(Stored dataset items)

• • • • •

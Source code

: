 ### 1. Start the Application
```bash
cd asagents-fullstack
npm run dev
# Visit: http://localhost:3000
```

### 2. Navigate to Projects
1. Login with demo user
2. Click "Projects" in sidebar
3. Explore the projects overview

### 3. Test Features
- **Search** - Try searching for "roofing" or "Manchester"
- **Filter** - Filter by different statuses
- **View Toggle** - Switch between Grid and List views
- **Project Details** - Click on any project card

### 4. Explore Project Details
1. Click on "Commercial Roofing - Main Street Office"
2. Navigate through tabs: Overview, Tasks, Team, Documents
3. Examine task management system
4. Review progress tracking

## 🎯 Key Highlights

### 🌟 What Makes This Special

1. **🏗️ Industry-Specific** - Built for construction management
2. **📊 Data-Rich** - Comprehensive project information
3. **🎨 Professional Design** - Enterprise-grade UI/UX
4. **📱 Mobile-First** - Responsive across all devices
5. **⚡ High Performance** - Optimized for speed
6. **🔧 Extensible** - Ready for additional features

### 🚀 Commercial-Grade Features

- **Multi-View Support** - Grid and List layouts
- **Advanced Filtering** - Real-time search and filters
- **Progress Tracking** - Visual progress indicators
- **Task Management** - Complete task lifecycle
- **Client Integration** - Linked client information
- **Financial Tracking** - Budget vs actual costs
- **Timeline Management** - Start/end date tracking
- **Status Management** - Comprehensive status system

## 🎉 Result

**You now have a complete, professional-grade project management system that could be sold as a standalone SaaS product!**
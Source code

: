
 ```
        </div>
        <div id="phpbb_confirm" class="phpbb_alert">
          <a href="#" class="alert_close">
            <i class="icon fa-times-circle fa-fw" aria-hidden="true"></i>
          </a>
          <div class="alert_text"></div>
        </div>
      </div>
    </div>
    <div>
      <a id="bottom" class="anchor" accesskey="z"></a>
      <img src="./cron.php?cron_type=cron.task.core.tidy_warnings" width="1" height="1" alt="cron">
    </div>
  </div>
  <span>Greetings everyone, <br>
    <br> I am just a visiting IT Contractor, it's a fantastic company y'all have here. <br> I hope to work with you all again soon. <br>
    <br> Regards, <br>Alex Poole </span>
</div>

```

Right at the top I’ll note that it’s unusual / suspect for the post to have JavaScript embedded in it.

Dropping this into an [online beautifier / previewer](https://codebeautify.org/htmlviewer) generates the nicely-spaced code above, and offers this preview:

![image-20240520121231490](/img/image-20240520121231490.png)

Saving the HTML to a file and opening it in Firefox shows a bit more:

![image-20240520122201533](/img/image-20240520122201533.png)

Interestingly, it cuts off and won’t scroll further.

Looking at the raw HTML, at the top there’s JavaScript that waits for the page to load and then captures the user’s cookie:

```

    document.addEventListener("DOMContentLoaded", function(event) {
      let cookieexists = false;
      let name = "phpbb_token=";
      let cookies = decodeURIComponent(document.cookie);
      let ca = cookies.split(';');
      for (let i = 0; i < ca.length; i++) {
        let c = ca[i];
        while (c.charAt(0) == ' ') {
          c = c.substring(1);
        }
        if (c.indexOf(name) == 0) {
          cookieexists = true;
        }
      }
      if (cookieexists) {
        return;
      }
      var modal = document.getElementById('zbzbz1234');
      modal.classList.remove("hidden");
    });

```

• • • • •

Aim of the exercise: Your answer should be one number, the count of lines in the entries holding the string "Comprehensive".

Output of the exercise: 2